### [WHAT YOU HAVE TO DO]
Up to and including the line with "On the client", output the records exactly as they appear.

### [EXERCISE INPUTS]
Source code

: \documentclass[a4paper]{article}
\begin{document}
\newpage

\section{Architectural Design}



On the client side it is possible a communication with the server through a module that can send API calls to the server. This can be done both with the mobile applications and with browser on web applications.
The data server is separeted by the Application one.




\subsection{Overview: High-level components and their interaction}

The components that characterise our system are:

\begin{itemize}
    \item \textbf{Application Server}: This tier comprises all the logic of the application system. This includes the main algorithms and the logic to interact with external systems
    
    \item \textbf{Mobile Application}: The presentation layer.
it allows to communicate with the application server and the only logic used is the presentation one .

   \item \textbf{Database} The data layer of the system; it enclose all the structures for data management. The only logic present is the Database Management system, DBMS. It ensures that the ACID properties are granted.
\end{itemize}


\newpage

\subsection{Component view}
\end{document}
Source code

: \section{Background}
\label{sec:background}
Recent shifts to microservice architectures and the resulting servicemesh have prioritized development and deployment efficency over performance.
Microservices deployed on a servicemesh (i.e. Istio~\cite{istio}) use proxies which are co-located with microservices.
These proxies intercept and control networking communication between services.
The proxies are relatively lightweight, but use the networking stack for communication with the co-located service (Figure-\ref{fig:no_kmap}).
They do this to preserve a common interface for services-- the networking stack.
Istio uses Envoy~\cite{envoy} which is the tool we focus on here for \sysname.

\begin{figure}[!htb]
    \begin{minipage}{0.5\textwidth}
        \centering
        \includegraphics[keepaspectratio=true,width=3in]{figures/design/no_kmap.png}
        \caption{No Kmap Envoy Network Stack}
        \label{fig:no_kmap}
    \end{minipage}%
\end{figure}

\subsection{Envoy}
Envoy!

### [TASK RESULT]
Source code

: \documentclass[a4paper]{article}
\begin{document}
\newpage

\section{Architectural Design}



On the client side it is possible a communication with the server through a module that can send API calls to the server. This can be done both with the mobile applications and with browser on web applications.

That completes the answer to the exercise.